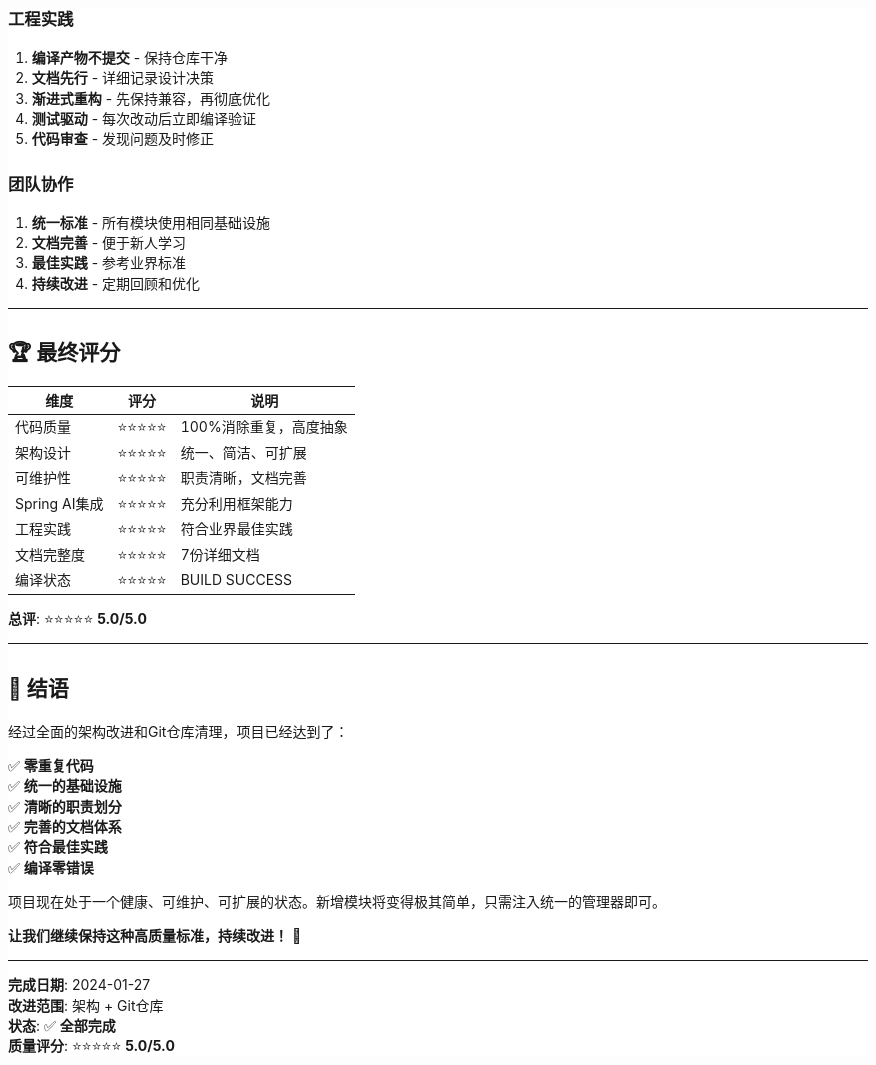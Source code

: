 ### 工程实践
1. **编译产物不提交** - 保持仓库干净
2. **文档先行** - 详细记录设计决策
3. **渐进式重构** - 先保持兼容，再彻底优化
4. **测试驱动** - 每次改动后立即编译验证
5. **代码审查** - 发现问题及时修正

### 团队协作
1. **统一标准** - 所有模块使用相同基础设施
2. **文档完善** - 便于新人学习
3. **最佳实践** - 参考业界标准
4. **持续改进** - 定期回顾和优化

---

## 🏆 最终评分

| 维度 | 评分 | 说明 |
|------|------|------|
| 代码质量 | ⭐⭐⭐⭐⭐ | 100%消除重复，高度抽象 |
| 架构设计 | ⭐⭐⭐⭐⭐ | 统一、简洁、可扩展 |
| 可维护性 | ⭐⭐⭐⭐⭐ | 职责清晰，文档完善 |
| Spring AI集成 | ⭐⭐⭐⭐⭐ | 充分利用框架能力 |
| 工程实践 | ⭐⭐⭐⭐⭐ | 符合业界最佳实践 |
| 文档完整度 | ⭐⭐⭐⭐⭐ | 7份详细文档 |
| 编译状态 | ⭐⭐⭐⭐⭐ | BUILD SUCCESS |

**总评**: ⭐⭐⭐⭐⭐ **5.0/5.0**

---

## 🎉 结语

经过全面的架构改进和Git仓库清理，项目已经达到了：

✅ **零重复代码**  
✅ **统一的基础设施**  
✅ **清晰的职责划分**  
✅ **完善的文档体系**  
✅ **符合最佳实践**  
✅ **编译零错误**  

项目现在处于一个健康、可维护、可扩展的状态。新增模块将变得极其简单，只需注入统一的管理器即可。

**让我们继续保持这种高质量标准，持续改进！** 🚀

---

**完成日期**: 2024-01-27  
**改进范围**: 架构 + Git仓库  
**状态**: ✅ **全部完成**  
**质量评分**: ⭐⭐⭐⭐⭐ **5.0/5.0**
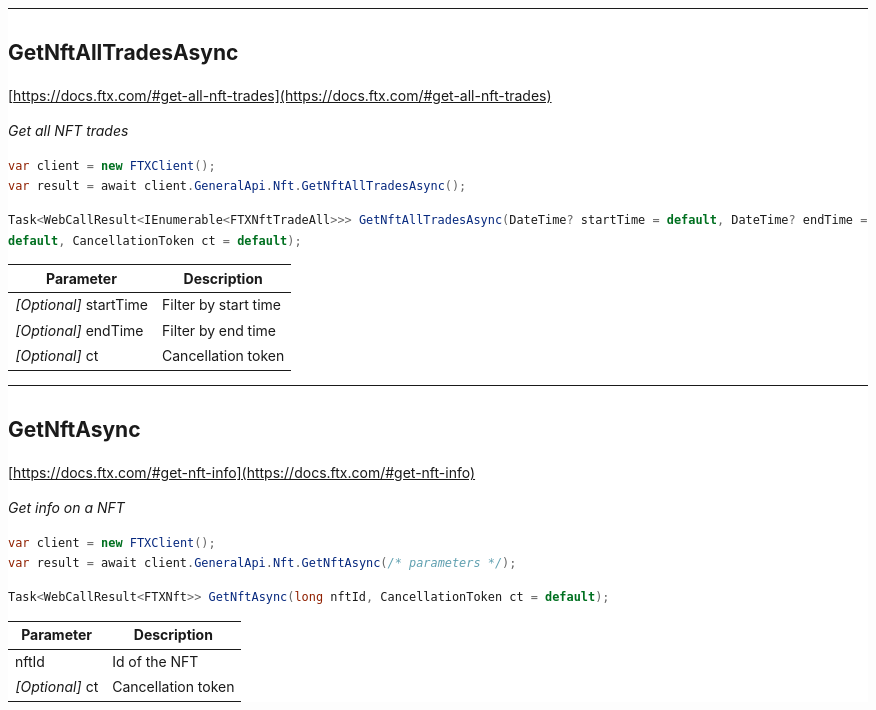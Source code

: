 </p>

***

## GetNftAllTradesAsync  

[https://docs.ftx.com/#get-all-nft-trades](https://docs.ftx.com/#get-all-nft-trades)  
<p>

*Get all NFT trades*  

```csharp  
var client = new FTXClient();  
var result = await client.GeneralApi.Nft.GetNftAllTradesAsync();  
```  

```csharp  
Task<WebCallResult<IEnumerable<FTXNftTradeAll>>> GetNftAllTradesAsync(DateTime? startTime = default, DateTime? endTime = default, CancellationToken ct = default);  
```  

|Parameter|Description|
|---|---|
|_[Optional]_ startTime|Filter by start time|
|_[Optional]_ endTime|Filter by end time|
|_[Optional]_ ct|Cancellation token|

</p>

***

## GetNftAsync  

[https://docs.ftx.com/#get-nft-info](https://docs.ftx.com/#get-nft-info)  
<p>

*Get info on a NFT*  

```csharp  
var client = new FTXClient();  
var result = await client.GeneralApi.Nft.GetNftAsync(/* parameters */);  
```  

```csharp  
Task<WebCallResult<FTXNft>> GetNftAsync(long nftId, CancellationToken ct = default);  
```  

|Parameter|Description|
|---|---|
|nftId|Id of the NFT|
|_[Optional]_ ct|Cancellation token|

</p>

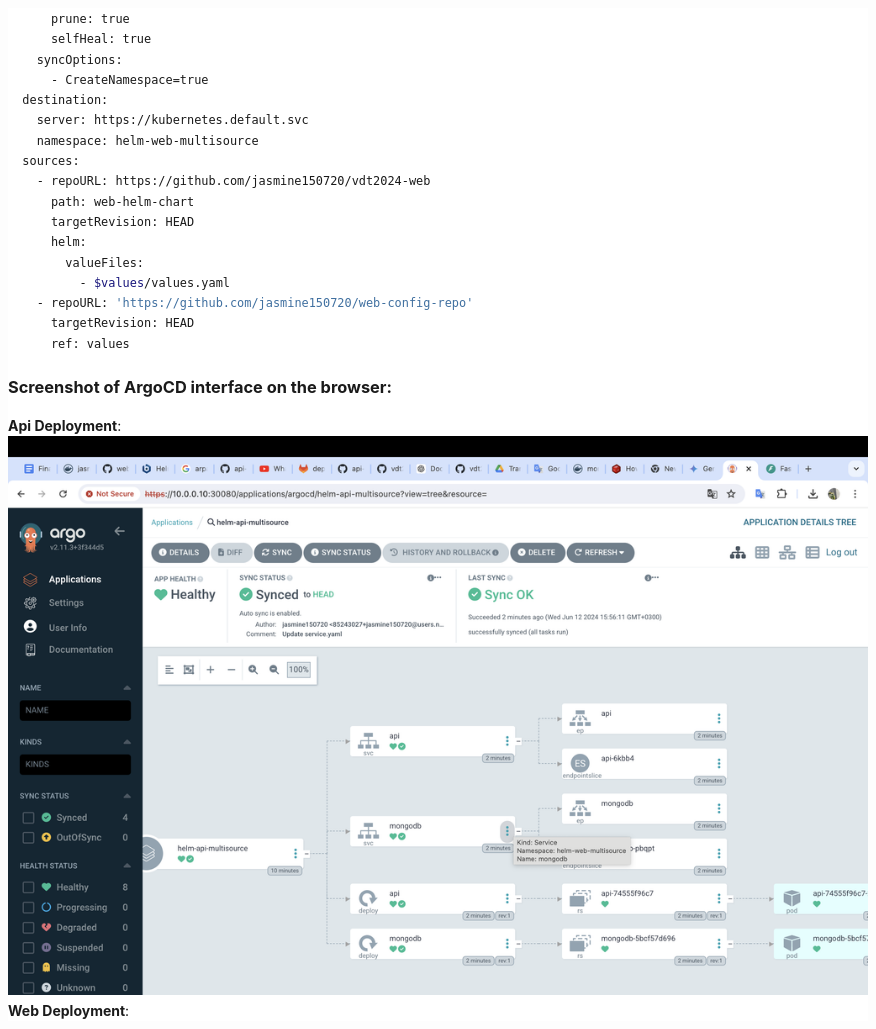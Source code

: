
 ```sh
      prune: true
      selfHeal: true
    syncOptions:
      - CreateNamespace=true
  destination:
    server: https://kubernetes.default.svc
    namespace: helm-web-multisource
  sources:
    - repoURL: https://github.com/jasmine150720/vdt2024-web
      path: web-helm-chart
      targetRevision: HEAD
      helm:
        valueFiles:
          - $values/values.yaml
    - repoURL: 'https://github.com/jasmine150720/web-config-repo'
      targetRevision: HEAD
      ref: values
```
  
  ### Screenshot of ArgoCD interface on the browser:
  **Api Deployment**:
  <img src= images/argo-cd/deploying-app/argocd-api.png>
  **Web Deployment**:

→ Work order
Bring together all lines of the entries above in which the string "GetNftAsync" occurs.

→ Your solution
## GetNftAsync  
var result = await client.GeneralApi.Nft.GetNftAsync(/* parameters */);  
Task<WebCallResult<FTXNft>> GetNftAsync(long nftId, CancellationToken ct = default);  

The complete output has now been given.